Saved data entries
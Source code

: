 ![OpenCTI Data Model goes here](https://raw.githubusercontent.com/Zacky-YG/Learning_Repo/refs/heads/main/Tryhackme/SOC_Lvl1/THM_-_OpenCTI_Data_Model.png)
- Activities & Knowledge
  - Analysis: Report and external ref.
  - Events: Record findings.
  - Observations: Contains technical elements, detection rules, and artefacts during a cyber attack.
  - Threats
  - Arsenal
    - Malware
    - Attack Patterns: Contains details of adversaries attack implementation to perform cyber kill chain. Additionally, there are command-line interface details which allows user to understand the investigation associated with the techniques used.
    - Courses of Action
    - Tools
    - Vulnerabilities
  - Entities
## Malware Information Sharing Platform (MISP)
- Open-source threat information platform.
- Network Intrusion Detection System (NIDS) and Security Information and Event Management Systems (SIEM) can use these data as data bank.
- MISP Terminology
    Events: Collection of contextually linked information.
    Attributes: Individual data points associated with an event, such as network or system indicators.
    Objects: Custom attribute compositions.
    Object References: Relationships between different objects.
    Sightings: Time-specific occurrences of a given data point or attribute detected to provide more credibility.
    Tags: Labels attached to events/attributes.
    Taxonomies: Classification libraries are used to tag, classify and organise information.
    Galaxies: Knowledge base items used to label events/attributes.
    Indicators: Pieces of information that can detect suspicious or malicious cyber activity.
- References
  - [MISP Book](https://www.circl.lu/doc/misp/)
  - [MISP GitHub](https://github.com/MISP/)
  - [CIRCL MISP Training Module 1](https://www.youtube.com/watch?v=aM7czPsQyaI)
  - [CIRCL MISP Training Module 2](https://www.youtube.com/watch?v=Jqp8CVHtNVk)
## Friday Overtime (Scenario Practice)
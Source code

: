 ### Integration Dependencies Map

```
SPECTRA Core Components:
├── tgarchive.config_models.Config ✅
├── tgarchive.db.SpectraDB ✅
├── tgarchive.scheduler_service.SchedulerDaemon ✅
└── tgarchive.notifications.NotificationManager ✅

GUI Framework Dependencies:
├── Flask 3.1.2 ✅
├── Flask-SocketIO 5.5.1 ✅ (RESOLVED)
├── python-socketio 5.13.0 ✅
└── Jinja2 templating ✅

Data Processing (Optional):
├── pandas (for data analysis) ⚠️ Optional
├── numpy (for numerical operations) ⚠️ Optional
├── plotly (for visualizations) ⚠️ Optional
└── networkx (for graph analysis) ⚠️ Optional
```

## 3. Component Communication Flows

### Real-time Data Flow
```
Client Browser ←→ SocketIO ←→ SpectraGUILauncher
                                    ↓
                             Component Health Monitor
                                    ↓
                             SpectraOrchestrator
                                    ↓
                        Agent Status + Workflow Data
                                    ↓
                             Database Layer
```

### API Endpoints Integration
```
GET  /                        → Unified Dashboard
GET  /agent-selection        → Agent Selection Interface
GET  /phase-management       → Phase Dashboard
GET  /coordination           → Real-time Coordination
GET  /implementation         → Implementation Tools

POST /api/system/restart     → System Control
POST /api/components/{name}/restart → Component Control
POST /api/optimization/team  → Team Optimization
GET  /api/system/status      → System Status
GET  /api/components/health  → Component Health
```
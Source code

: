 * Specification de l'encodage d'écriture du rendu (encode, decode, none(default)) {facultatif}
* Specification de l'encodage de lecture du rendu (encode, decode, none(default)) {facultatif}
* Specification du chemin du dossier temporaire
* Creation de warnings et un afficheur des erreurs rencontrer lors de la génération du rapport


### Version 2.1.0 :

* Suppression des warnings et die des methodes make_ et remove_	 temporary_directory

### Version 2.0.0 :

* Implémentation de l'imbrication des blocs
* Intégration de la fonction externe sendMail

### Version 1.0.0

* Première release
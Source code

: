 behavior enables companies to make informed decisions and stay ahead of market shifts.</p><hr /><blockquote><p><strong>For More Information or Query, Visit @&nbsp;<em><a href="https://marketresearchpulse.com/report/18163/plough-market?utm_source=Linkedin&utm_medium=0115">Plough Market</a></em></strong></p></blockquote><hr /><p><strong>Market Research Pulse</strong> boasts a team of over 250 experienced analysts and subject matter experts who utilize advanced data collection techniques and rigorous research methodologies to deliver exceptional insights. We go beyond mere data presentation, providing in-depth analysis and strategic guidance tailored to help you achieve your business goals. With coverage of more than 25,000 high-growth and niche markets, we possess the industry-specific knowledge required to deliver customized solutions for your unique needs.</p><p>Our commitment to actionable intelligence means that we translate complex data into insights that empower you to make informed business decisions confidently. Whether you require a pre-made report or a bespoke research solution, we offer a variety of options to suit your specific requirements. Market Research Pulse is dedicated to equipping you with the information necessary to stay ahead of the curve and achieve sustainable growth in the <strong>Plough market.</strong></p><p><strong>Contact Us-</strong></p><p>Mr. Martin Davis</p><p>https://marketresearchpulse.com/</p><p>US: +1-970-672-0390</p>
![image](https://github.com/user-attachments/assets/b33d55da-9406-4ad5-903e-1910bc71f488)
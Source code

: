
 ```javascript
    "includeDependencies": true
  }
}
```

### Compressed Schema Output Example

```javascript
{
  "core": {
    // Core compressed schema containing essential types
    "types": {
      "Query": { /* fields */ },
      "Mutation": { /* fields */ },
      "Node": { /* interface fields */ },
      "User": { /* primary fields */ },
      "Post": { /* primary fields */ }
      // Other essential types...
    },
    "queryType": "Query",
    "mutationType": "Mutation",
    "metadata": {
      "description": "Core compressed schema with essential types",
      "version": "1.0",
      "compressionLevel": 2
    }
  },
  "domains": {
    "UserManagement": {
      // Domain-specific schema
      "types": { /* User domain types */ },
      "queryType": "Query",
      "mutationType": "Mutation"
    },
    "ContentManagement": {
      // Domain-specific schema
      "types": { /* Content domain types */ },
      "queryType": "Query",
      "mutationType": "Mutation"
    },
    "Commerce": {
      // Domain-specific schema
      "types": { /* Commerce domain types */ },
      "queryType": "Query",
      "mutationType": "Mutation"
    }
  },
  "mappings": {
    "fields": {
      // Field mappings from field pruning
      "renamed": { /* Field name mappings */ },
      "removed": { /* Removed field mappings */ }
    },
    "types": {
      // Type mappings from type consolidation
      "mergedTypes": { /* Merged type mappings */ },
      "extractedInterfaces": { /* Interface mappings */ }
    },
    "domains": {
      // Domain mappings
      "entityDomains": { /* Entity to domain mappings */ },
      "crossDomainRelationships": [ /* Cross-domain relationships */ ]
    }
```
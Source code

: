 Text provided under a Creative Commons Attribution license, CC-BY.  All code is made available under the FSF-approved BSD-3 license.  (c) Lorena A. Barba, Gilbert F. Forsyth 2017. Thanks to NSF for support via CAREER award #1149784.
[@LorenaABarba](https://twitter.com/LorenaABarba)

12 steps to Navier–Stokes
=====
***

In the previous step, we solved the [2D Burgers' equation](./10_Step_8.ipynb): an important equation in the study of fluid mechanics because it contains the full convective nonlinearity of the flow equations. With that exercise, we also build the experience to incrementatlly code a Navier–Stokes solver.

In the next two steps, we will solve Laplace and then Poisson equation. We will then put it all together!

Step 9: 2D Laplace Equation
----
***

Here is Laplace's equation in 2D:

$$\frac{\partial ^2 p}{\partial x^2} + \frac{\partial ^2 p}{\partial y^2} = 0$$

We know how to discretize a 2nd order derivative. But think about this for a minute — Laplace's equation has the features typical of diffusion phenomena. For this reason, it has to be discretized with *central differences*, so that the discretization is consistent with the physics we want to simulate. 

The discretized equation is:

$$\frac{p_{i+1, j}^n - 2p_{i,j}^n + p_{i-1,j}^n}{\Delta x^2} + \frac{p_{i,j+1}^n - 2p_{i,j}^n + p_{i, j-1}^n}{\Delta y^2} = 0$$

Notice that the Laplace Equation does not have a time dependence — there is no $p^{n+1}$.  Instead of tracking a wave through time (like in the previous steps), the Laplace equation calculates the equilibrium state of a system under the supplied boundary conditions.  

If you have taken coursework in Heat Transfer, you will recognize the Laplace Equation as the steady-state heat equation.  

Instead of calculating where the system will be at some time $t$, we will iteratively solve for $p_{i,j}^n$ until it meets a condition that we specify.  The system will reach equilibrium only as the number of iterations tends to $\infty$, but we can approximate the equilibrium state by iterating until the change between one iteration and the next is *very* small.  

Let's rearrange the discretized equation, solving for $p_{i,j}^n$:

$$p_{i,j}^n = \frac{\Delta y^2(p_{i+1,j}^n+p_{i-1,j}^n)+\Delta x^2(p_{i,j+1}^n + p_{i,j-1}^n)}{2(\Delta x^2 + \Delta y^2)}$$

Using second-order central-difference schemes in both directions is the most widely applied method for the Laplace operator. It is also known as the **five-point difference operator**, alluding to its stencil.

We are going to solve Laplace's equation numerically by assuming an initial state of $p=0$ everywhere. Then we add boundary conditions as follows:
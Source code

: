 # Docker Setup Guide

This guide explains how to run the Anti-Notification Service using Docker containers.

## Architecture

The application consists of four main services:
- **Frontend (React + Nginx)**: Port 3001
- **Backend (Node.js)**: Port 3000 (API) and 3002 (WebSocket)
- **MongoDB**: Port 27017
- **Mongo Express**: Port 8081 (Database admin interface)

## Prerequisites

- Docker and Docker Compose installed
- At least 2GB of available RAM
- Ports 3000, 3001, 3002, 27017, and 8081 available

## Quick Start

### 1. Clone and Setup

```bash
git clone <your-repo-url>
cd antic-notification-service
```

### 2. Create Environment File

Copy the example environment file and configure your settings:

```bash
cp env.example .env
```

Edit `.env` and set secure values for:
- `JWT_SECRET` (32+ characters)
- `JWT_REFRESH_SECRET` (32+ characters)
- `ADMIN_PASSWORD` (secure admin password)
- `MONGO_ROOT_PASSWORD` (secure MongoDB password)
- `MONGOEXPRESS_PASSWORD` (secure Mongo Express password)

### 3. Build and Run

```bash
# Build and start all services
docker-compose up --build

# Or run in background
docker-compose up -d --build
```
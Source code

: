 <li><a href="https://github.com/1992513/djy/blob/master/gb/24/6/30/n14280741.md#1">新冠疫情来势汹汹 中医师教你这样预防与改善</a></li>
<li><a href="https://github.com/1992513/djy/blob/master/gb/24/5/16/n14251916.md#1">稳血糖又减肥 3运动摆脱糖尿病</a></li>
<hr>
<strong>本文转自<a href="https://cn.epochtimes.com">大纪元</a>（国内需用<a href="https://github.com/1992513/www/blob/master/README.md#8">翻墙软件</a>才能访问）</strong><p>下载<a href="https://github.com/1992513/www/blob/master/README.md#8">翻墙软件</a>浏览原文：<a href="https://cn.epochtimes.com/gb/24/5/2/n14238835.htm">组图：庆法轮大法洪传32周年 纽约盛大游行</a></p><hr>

■ **What you are asked to do**:
Please list every line of the records that contains "characters".

■ **Solved exercise**:
- `JWT_SECRET` (32+ characters)
- `JWT_REFRESH_SECRET` (32+ characters)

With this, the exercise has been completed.